(Rendered images with source text)
↓
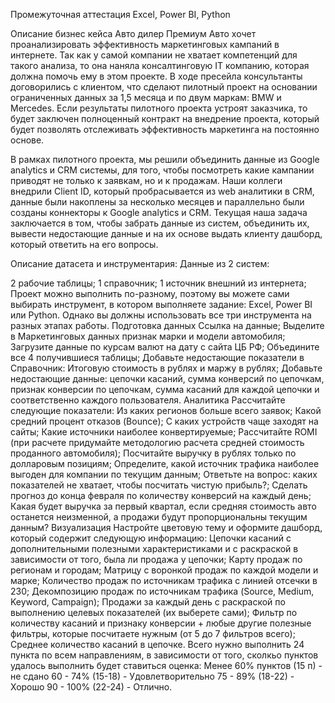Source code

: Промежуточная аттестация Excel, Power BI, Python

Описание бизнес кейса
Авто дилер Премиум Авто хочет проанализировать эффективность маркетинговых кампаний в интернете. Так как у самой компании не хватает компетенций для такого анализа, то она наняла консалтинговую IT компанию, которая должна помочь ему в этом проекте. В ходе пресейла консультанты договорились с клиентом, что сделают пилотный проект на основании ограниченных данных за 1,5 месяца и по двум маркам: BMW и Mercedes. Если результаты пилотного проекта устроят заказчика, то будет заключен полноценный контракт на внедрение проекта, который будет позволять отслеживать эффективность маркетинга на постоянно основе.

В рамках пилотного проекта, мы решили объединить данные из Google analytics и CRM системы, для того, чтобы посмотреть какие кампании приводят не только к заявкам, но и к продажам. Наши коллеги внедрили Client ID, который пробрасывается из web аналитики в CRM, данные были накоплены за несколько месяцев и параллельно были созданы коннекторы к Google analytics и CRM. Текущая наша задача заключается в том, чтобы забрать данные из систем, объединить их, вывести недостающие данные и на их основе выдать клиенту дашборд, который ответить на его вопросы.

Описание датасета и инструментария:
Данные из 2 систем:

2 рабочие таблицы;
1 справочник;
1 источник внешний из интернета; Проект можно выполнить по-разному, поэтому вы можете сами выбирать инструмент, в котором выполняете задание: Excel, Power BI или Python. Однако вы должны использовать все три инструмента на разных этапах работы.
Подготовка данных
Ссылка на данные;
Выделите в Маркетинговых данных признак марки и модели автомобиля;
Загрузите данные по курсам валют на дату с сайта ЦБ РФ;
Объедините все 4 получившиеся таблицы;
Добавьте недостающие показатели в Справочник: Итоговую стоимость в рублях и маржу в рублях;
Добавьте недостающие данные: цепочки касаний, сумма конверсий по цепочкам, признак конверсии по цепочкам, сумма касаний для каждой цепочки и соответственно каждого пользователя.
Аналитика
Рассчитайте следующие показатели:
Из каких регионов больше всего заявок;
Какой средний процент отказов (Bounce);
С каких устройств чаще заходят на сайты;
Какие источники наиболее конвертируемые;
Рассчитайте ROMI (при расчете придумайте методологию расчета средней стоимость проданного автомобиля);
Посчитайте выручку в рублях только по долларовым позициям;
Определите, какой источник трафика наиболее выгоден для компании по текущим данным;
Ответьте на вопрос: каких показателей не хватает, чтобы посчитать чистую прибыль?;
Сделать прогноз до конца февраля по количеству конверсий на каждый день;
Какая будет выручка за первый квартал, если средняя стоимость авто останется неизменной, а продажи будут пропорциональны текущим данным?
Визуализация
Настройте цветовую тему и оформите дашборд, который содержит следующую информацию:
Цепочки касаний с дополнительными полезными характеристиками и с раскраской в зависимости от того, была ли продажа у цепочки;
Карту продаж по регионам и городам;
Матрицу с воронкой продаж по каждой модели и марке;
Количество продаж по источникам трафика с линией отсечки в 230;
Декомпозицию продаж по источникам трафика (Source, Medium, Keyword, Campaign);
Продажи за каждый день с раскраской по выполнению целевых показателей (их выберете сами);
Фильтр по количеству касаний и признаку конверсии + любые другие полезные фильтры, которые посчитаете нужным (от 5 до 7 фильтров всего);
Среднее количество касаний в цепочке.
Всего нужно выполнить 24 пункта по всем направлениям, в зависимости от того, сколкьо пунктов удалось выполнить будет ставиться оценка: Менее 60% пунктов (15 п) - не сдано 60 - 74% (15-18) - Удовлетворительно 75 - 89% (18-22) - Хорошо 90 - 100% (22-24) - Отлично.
↑
↓
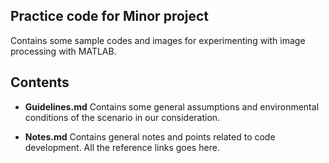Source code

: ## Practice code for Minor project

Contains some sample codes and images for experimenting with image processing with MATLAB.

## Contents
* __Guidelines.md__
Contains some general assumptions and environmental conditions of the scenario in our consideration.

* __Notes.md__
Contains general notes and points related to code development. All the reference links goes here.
↑
◆ YOUR GOAL: Transcribe the records above exactly, beginning at the line that contains "for Minor project" and ending with the line that contains "Contains general notes", both included, and nothing else.

◆ SOLUTION FOR THIS EXERCISE:
: ## Practice code for Minor project

Contains some sample codes and images for experimenting with image processing with MATLAB.

## Contents
* __Guidelines.md__
Contains some general assumptions and environmental conditions of the scenario in our consideration.

* __Notes.md__
Contains general notes and points related to code development. All the reference links goes here.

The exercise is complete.